EXEQUENTE: IRINEU CARLOS ANGONESE (adv. Régis Rodrigues Ribêiro)
EXECUTADO: NEURI SILVEIRA
Vistos.
Trata-se de execução ajuizada por Irineu Carlos Angonese contra Neuri Silveira, qualificados nos autos.
A inicial foi recebida ao Id. 41817666, determinando a citação do executada para efetuar o pagamento da dívida.
Citação frutífera ao Id. 104499695.
O exequente requereu a penhora de imóvel urbano, sendo deferido ao Id. 117468622.
Auto de penhora e avaliação aportado ao Id. 194760524.
O executado opôs embargos a execução ao Id. 196946531.
Houve impugnação pela parte exequente ao Id. 197660091.
Ao Id. 205789344 a parte executada reiterou o pedido.
É o relato do necessário.
Decido.
Na hipótese dos autos, o executado apresentou ao Id. 173707253 embargos a execução, na forma de petição, almejando a discussão do título executivo extrajudicial, sem se atentar que deveria proceder á distribuição do feito.
Art. 914, § 1º, do CPC, assim dispõe:
“Art. 914. O executado, independentemente de penhora, depósito ou caução, poderá se opor à execução por meio de embargos.
§ 1º Os embargos à execução serão distribuídos por dependência, autuados em apartado e instruídos com cópias das peças processuais relevantes, que poderão ser declaradas autênticas pelo próprio advogado, sob sua responsabilidade pessoal.”
Referido dispositivo prevê, de forma clara, que os embargos á execução comportam distribuição por dependência (ação autônoma), autuação em apartado e instrução com cópia das principais peças da execução.
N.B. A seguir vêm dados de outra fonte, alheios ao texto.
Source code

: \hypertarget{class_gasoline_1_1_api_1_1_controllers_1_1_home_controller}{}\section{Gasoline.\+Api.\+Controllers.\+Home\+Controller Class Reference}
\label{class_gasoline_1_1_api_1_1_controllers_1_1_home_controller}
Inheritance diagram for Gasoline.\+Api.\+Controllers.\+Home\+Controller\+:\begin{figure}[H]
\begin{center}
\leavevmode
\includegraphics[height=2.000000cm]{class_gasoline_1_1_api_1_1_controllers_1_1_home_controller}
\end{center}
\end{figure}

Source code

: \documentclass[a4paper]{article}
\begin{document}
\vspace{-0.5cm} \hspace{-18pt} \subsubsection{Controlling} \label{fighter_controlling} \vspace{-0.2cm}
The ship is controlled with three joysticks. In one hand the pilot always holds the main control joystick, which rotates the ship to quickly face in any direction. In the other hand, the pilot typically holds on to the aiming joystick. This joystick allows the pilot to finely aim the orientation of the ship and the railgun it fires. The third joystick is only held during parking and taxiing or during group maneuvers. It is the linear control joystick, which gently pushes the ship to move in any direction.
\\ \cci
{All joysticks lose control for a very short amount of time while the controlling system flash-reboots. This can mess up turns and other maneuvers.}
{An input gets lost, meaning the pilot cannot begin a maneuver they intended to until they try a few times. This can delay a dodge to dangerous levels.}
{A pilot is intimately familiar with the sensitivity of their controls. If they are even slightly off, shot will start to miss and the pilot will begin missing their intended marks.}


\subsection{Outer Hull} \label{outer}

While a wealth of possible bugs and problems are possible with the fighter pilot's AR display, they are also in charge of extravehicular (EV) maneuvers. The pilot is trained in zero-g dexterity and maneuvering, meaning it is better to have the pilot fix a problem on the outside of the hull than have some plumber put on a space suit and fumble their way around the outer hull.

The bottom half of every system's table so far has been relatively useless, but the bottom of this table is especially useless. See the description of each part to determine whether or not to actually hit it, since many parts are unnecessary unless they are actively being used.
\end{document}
Além disso, verifico a intempestividade dos embargos á execução.
Explico.
Os embargos á execução devem ser oferecidos no prazo de 15 (quinze) dias, contados da data da juntada aos autos do mandado de citação, nos termos do arts. 915 e 231, II, do CPC, que dispõem:
Art. 915. Os embargos serão oferecidos no prazo de 15 (quinze) dias, contado, conforme o caso, na forma do art. 231 .
Art. 231. Salvo disposição em sentido diverso, considera-se dia do começo do prazo:
(...)
II - a data de juntada aos autos do mandado cumprido, quando a citação ou a intimação for por oficial de justiça;
No caso em apreço, o executado foi citado em 14/11/2022, sendo aportado no feito o mandado no dia 21/11/2022 (Id. 104499695) e após o transcurso do prazo legal, o executado opôs embargos a execução (09/06/2025 – Id. 196946531).
Assim, diante da intempestividade dos embargos a execução, resta prejudicado a análise das demais matérias suscitadas no mérito.
No entanto, em relação a alegação de impenhorabilidade do bem de família, por ser matéria de ordem pública, pode ser alegada em qualquer tempo e grau de jurisdição, desde que não havido precedente apreciação do juízo acerca da questão, como se verifica na hipótese em cotejo.
Nesse sentido, o Superior Tribunal de Justiça orienta “que a impenhorabilidade de bem de família é matéria de ordem pública, suscetível de análise a qualquer tempo e grau de jurisdição, operando-se a preclusão consumativa somente quando houver decisão anterior acerca do tema” ( AgInt no REsp 1639337/MG, Rel. Min. Marco Buzzi, Quarta Turma, julgado em 19/10/2020, DJe 23/10/2020).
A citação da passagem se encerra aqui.